Deep Spring’s Neidorf noted that his students learn practical skills and engage in the kinds of soul-enriching academics that are synonymous with classical learning. If this message is paradoxical, that’s fine with him. “They’re not doing the work [on campus] for money, they’re doing the work for the sense of efficacy and intuition and initiative and problem solving and community on a practical level,” he said.
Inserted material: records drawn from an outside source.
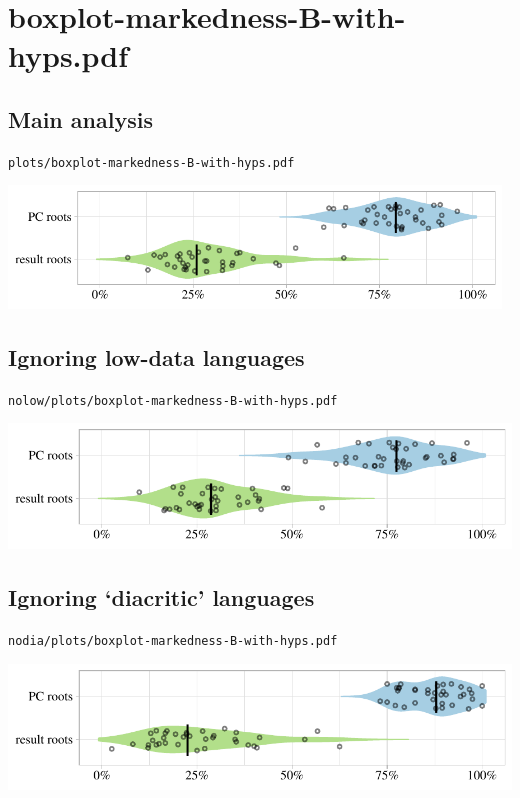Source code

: \eject

\section{boxplot-markedness-B-with-hyps.pdf}

\subsection{Main analysis}

\texttt{plots/boxplot-markedness-B-with-hyps.pdf}

\includegraphics[width=0.98\textwidth]{../plots/boxplot-markedness-B-with-hyps.pdf}

\subsection{Ignoring low-data languages}

\texttt{nolow/plots/boxplot-markedness-B-with-hyps.pdf}

\includegraphics[width=1.0\textwidth]{../nolow/plots/boxplot-markedness-B-with-hyps.pdf}

\subsection{Ignoring `diacritic' languages}

\texttt{nodia/plots/boxplot-markedness-B-with-hyps.pdf}

\includegraphics[width=1.0\textwidth]{../nodia/plots/boxplot-markedness-B-with-hyps.pdf}

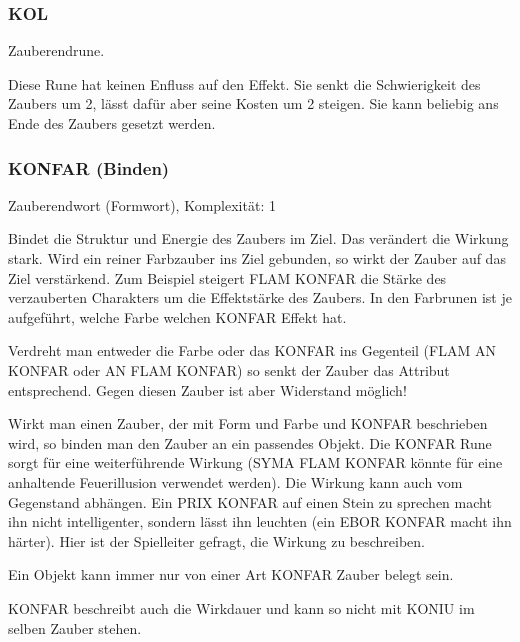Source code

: \documentclass{article}
\begin{document}
\subsubsection{KOL}

Zauberendrune.

Diese Rune hat keinen Enfluss auf den Effekt. Sie senkt die Schwierigkeit des Zaubers um 2, lässt dafür aber seine
Kosten um 2 steigen. Sie kann beliebig ans Ende des Zaubers gesetzt werden.

\subsubsection{KONFAR (Binden)}

Zauberendwort (Formwort), Komplexität: 1

Bindet die Struktur und Energie des Zaubers im Ziel. Das verändert die Wirkung stark. Wird ein reiner Farbzauber ins
Ziel gebunden, so wirkt der Zauber auf das Ziel verstärkend. Zum Beispiel steigert FLAM KONFAR die Stärke des
verzauberten Charakters um die Effektstärke des Zaubers. In den Farbrunen ist je aufgeführt, welche Farbe welchen
KONFAR Effekt hat.

Verdreht man entweder die Farbe oder das KONFAR ins Gegenteil (FLAM AN KONFAR oder AN FLAM KONFAR) so senkt der Zauber
das Attribut entsprechend. Gegen diesen Zauber ist aber Widerstand möglich!

Wirkt man einen Zauber, der mit Form und Farbe und KONFAR beschrieben wird, so binden man den Zauber an ein passendes
Objekt. Die KONFAR Rune sorgt für eine weiterführende Wirkung (SYMA FLAM KONFAR könnte für eine anhaltende
Feuerillusion verwendet werden). Die Wirkung kann auch vom Gegenstand abhängen. Ein PRIX KONFAR auf einen Stein zu
sprechen macht ihn nicht intelligenter, sondern lässt ihn leuchten (ein EBOR KONFAR macht ihn härter). Hier ist der
Spielleiter gefragt, die Wirkung zu beschreiben.

Ein Objekt kann immer nur von einer Art KONFAR Zauber belegt sein.

KONFAR beschreibt auch die Wirkdauer und kann so nicht mit KONIU im selben Zauber stehen.
\end{document}
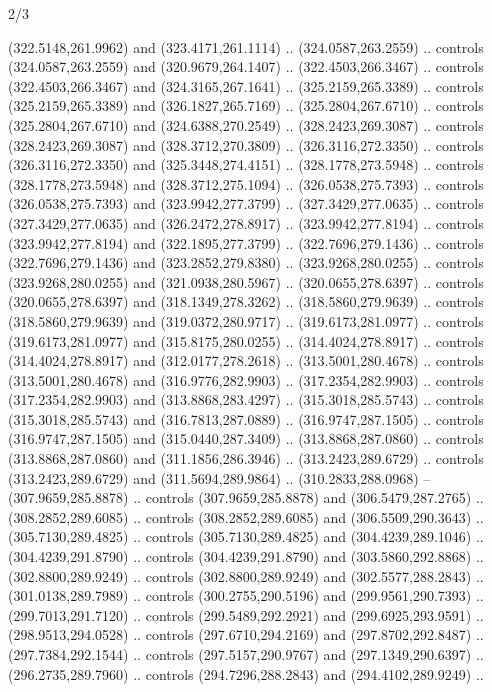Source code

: \begin{flagdescription}{2/3}
\begin{scope}[xshift=0.5\flaglength,yshift=0.5\flagwidth,scale=\flagwidth/318.91]
\begin{scope}[y=0.8pt, x=0.8pt, yscale=-1,shift={(-298.97,-199.32)}]
  (322.5148,261.9962) and (323.4171,261.1114) .. (324.0587,263.2559) .. controls
  (324.0587,263.2559) and (320.9679,264.1407) .. (322.4503,266.3467) .. controls
  (322.4503,266.3467) and (324.3165,267.1641) .. (325.2159,265.3389) .. controls
  (325.2159,265.3389) and (326.1827,265.7169) .. (325.2804,267.6710) .. controls
  (325.2804,267.6710) and (324.6388,270.2549) .. (328.2423,269.3087) .. controls
  (328.2423,269.3087) and (328.3712,270.3809) .. (326.3116,272.3350) .. controls
  (326.3116,272.3350) and (325.3448,274.4151) .. (328.1778,273.5948) .. controls
  (328.1778,273.5948) and (328.3712,275.1094) .. (326.0538,275.7393) .. controls
  (326.0538,275.7393) and (323.9942,277.3799) .. (327.3429,277.0635) .. controls
  (327.3429,277.0635) and (326.2472,278.8917) .. (323.9942,277.8194) .. controls
  (323.9942,277.8194) and (322.1895,277.3799) .. (322.7696,279.1436) .. controls
  (322.7696,279.1436) and (323.2852,279.8380) .. (323.9268,280.0255) .. controls
  (323.9268,280.0255) and (321.0938,280.5967) .. (320.0655,278.6397) .. controls
  (320.0655,278.6397) and (318.1349,278.3262) .. (318.5860,279.9639) .. controls
  (318.5860,279.9639) and (319.0372,280.9717) .. (319.6173,281.0977) .. controls
  (319.6173,281.0977) and (315.8175,280.0255) .. (314.4024,278.8917) .. controls
  (314.4024,278.8917) and (312.0177,278.2618) .. (313.5001,280.4678) .. controls
  (313.5001,280.4678) and (316.9776,282.9903) .. (317.2354,282.9903) .. controls
  (317.2354,282.9903) and (313.8868,283.4297) .. (315.3018,285.5743) .. controls
  (315.3018,285.5743) and (316.7813,287.0889) .. (316.9747,287.1505) .. controls
  (316.9747,287.1505) and (315.0440,287.3409) .. (313.8868,287.0860) .. controls
  (313.8868,287.0860) and (311.1856,286.3946) .. (313.2423,289.6729) .. controls
  (313.2423,289.6729) and (311.5694,289.9864) .. (310.2833,288.0968) --
  (307.9659,285.8878) .. controls (307.9659,285.8878) and (306.5479,287.2765) ..
  (308.2852,289.6085) .. controls (308.2852,289.6085) and (306.5509,290.3643) ..
  (305.7130,289.4825) .. controls (305.7130,289.4825) and (304.4239,289.1046) ..
  (304.4239,291.8790) .. controls (304.4239,291.8790) and (303.5860,292.8868) ..
  (302.8800,289.9249) .. controls (302.8800,289.9249) and (302.5577,288.2843) ..
  (301.0138,289.7989) .. controls (300.2755,290.5196) and (299.9561,290.7393) ..
  (299.7013,291.7120) .. controls (299.5489,292.2921) and (299.6925,293.9591) ..
  (298.9513,294.0528) .. controls (297.6710,294.2169) and (297.8702,292.8487) ..
  (297.7384,292.1544) .. controls (297.5157,290.9767) and (297.1349,290.6397) ..
  (296.2735,289.7960) .. controls (294.7296,288.2843) and (294.4102,289.9249) ..

\end{scope}
\end{scope}
\end{flagdescription}
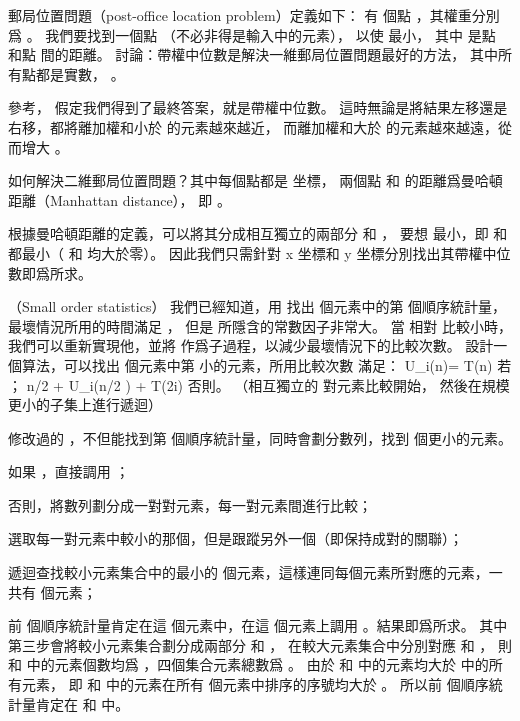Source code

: 郵局位置問題（post-office location problem）定義如下：
有  個點 ，其權重分別爲 。
我們要找到一個點  （不必非得是輸入中的元素），
以使  最小，
其中  是點  和點  間的距離。
\startigBase[a,continue]
\startitem
討論：帶權中位數是解決一維郵局位置問題最好的方法，
其中所有點都是實數， 。
\stopitem

\startANSWER
參考，
假定我們得到了最終答案，就是帶權中位數。
這時無論是將結果左移還是右移，都將離加權和小於  的元素越來越近，
而離加權和大於  的元素越來越遠，從而增大 。
\stopANSWER

\startitem
如何解決二維郵局位置問題？其中每個點都是  坐標，
兩個點  和  的距離爲{\EMP 曼哈頓距離（Manhattan distance）}，
即 。
\stopitem

\startANSWER
根據曼哈頓距離的定義，可以將其分成相互獨立的兩部分  和 ，
要想  最小，即  和  都最小（ 和  均大於零）。
因此我們只需針對 x 坐標和 y 坐標分別找出其帶權中位數即爲所求。
\stopANSWER
\stopigBase

\stopPROBLEM

\startPROBLEM
（Small order statistics）
我們已經知道，用  找出  個元素中的第  個順序統計量，
最壞情況所用的時間滿足 ，
但是 \m{\Theta} 所隱含的常數因子非常大。
當  相對  比較小時，
我們可以重新實現他，並將  作爲子過程，以減少最壞情況下的比較次數。
\startigBase[a]
\startitem
設計一個算法，可以找出  個元素中第  小的元素，所用比較次數  滿足：
\startformula
U_i(n)=\startmathcases
\NC T(n) \NC 若 ； \NR
\NC \left\lfloor n/2 \right\rfloor + U_i(\left\lceil n/2 \right\rceil) + T(2i) \NC 否則。 \NR
\stopmathcases
\stopformula
（\hint 相互獨立的 對元素比較開始，
然後在規模更小的子集上進行遞迴）
\stopitem

\startANSWER
修改過的 ，不但能找到第  個順序統計量，同時會劃分數列，找到  個更小的元素。
\startigNum
\item 如果 ，直接調用 ；
\item 否則，將數列劃分成一對對元素，每一對元素間進行比較；
\item 選取每一對元素中較小的那個，但是跟蹤另外一個（即保持成對的關聯）；
\item 遞迴查找較小元素集合中的最小的  個元素，這樣連同每個元素所對應的元素，一共有  個元素；
\item 前  個順序統計量肯定在這  個元素中，在這  個元素上調用 。結果即爲所求。
\stopigNum
其中第三步會將較小元素集合劃分成兩部分  和 ，
在較大元素集合中分別對應  和 ，
則  和  中的元素個數均爲 ，四個集合元素總數爲 。
由於  和  中的元素均大於  中的所有元素，
即  和  中的元素在所有  個元素中排序的序號均大於 。
所以前  個順序統計量肯定在  和  中。
\stopANSWER

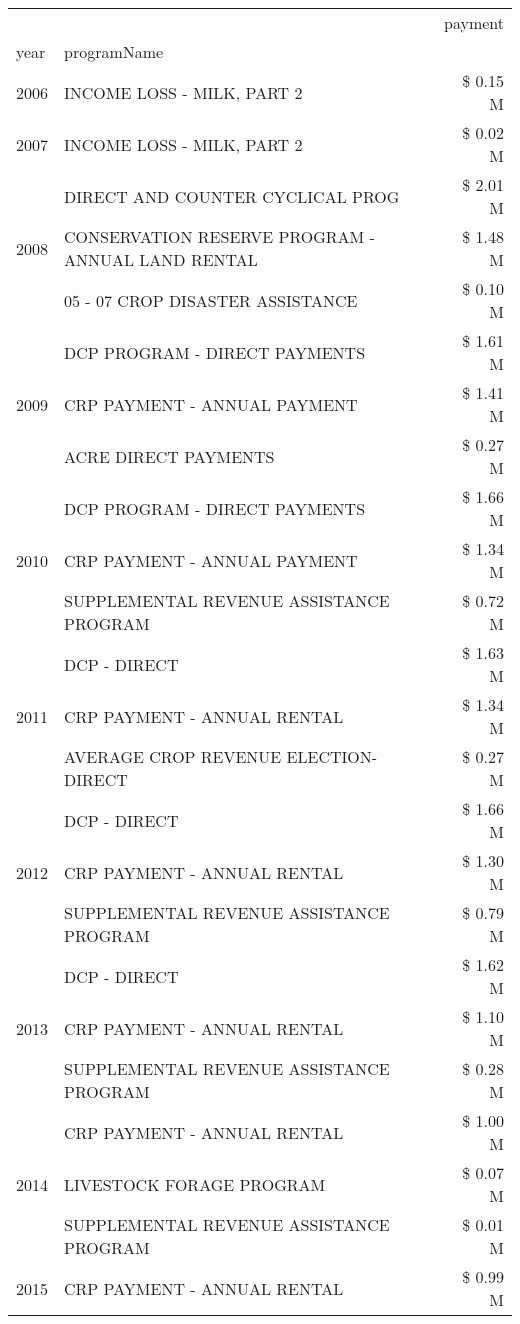 \begin{tabular}{llr}
\toprule
 &  & payment \\
year & programName &  \\
\midrule
2006 & INCOME LOSS - MILK, PART 2 & \$ 0.15 M \\
\cline{1-3}
2007 & INCOME LOSS - MILK, PART 2 & \$ 0.02 M \\
\cline{1-3}
\multirow[t]{3}{*}{2008} & DIRECT AND COUNTER CYCLICAL PROG & \$ 2.01 M \\
 & CONSERVATION RESERVE PROGRAM - ANNUAL LAND RENTAL & \$ 1.48 M \\
 & 05 - 07 CROP DISASTER ASSISTANCE & \$ 0.10 M \\
\cline{1-3}
\multirow[t]{3}{*}{2009} & DCP PROGRAM - DIRECT PAYMENTS & \$ 1.61 M \\
 & CRP PAYMENT - ANNUAL PAYMENT & \$ 1.41 M \\
 & ACRE DIRECT PAYMENTS & \$ 0.27 M \\
\cline{1-3}
\multirow[t]{3}{*}{2010} & DCP PROGRAM - DIRECT PAYMENTS & \$ 1.66 M \\
 & CRP PAYMENT - ANNUAL PAYMENT & \$ 1.34 M \\
 & SUPPLEMENTAL REVENUE ASSISTANCE PROGRAM & \$ 0.72 M \\
\cline{1-3}
\multirow[t]{3}{*}{2011} & DCP - DIRECT & \$ 1.63 M \\
 & CRP PAYMENT - ANNUAL RENTAL & \$ 1.34 M \\
 & AVERAGE CROP REVENUE ELECTION-DIRECT & \$ 0.27 M \\
\cline{1-3}
\multirow[t]{3}{*}{2012} & DCP - DIRECT & \$ 1.66 M \\
 & CRP PAYMENT - ANNUAL RENTAL & \$ 1.30 M \\
 & SUPPLEMENTAL REVENUE ASSISTANCE PROGRAM & \$ 0.79 M \\
\cline{1-3}
\multirow[t]{3}{*}{2013} & DCP - DIRECT & \$ 1.62 M \\
 & CRP PAYMENT - ANNUAL RENTAL & \$ 1.10 M \\
 & SUPPLEMENTAL REVENUE ASSISTANCE PROGRAM & \$ 0.28 M \\
\cline{1-3}
\multirow[t]{3}{*}{2014} & CRP PAYMENT - ANNUAL RENTAL & \$ 1.00 M \\
 & LIVESTOCK FORAGE PROGRAM & \$ 0.07 M \\
 & SUPPLEMENTAL REVENUE ASSISTANCE PROGRAM & \$ 0.01 M \\
\cline{1-3}
\multirow[t]{2}{*}{2015} & CRP PAYMENT - ANNUAL RENTAL & \$ 0.99 M \\

\end{tabular}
More schools are trying to entwine the emphases on tomorrow’s skills and deep thinking, treating education less as an avenue toward employment and more a life-long commitment to personal growth and inquiry. For example, thanks to a generous donation from music impresarios Jimmy Iovine and Andre Young (better known as Dr. Dre), one school at the University of Southern California is attempting to reshape higher education to offer students who’ve never known a world without internet a new standard of learning, almost as if someone cross-pollinated the best aspects of ASU and Deep Springs.
The USC program, called the Iovine and Young Academy for Arts, Technology, and the Business of Innovation, was founded in 2014. Its enrollment is minuscule, with around 25 students admitted each year, said Erica Muhl, the founding executive director of the Iovine and Young Academy and also the dean of USC’s Roski School of Art and Design.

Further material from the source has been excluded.